===== DATA PROVIDED

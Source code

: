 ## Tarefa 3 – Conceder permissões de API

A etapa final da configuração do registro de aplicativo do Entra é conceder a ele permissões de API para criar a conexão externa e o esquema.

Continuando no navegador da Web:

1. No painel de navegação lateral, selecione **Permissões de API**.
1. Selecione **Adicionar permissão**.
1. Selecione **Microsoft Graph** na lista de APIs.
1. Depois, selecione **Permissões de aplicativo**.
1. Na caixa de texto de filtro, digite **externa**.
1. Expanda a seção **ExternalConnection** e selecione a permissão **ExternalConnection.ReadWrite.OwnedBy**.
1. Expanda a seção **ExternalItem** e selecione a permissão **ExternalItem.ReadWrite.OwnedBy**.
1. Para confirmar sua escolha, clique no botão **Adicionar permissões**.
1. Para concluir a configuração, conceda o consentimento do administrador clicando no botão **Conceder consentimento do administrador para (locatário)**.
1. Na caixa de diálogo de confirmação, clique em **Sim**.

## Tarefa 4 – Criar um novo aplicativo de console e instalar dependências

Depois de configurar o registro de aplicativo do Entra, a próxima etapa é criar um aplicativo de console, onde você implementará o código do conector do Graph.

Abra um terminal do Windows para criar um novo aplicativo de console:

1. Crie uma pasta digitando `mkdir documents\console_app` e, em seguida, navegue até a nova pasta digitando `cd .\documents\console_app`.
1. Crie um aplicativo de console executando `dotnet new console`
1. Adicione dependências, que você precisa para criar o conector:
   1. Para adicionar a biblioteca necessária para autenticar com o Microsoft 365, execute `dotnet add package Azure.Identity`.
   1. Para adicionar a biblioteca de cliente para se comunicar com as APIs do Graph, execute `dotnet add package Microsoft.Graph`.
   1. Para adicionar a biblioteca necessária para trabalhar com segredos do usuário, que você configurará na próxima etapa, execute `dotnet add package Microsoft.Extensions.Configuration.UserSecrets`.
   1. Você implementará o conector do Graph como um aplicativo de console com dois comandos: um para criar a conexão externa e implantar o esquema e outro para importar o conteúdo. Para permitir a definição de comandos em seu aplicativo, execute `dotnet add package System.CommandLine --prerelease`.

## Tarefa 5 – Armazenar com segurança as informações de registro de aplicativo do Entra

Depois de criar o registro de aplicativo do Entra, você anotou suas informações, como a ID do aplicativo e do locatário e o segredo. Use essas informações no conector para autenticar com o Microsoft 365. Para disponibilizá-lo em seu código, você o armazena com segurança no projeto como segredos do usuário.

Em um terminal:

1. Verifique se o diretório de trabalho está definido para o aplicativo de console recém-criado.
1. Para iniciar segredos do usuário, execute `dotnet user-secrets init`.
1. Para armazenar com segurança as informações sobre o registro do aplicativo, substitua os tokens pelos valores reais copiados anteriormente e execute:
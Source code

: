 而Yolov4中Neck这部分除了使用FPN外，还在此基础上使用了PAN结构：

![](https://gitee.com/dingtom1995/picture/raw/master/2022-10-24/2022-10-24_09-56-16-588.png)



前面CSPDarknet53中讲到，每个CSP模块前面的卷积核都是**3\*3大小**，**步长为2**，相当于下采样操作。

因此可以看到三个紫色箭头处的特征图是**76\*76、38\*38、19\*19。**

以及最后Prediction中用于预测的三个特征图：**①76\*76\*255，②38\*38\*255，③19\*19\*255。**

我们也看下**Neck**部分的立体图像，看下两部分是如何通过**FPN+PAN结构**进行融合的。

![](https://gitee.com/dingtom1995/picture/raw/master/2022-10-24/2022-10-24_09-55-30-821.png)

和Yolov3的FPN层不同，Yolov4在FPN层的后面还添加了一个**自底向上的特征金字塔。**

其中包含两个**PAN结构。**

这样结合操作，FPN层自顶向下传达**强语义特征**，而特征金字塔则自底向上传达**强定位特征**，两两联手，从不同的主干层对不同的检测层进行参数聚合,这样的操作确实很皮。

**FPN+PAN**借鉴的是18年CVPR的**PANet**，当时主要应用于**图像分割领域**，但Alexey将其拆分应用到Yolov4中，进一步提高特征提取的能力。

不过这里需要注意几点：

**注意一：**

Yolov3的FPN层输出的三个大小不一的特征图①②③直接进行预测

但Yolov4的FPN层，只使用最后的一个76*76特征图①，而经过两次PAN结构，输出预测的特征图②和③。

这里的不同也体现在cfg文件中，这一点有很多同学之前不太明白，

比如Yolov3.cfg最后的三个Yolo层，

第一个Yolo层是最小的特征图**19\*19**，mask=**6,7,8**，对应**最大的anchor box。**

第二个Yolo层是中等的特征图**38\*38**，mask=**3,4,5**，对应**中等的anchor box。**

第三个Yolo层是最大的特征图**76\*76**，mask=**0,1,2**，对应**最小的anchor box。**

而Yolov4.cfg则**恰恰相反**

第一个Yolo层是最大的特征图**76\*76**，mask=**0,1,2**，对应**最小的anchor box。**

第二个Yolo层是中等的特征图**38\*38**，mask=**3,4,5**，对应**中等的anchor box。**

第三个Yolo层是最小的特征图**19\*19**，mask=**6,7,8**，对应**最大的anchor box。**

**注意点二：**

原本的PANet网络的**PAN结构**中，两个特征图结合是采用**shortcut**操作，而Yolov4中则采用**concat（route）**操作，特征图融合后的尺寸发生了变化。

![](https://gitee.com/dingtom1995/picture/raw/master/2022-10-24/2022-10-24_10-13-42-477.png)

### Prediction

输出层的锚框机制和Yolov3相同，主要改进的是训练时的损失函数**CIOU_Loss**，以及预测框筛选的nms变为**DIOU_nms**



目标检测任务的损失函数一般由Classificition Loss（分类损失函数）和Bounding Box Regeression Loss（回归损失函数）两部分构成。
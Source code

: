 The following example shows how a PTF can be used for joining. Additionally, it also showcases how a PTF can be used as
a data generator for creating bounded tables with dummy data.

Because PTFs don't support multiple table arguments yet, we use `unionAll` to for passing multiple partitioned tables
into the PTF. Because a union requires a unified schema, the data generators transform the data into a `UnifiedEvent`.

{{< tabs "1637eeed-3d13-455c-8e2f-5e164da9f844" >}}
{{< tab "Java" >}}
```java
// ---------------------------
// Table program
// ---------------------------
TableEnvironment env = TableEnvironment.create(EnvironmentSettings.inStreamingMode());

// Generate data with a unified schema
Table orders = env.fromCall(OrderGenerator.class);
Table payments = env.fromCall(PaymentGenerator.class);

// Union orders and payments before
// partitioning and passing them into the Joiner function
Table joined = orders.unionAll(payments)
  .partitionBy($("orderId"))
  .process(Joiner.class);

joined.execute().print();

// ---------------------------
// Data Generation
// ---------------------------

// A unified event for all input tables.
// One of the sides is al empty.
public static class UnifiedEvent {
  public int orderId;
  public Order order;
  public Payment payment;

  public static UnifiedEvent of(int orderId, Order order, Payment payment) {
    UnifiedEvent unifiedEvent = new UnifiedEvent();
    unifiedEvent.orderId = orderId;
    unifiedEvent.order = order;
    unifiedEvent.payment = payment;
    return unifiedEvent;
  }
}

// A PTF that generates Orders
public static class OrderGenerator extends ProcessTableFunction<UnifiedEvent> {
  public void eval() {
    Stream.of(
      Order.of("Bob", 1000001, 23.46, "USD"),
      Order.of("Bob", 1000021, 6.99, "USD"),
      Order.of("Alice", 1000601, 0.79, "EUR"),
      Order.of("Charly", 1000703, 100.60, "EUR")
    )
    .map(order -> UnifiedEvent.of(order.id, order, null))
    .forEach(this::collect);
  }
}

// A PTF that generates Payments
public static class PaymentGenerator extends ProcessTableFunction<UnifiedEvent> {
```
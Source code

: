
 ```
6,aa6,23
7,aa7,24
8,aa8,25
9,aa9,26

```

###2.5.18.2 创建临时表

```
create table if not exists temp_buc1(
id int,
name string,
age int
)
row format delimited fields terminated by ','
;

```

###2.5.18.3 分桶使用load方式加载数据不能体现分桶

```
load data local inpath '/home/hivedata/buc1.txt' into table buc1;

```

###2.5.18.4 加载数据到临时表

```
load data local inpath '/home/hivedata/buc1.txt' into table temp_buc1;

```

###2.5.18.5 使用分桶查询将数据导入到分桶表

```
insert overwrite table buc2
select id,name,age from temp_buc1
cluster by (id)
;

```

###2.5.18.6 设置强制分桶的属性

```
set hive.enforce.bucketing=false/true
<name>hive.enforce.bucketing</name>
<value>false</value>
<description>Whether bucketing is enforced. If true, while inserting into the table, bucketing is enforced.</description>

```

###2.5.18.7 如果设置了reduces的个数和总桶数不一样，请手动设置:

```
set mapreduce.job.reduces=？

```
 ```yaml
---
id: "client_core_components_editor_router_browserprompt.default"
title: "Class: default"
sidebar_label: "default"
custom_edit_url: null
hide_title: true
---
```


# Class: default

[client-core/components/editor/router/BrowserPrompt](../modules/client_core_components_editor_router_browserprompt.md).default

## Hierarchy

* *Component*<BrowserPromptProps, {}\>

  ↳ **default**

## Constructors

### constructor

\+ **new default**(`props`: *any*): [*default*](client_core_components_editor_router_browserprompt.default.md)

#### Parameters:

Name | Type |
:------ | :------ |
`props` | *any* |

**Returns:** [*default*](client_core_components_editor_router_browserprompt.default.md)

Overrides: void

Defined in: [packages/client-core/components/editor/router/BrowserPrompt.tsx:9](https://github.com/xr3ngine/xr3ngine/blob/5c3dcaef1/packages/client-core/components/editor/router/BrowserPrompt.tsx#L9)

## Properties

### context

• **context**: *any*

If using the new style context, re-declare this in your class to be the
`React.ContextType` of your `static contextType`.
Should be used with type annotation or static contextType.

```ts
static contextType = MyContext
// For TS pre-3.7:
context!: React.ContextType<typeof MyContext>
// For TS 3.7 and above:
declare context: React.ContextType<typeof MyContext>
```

==========

• **TASK TO COMPLETE**: Among the lines above, find each one containing the string "local" and copy it.

• **RESPONSE BOX**:
load data local inpath '/home/hivedata/buc1.txt' into table buc1;
load data local inpath '/home/hivedata/buc1.txt' into table temp_buc1;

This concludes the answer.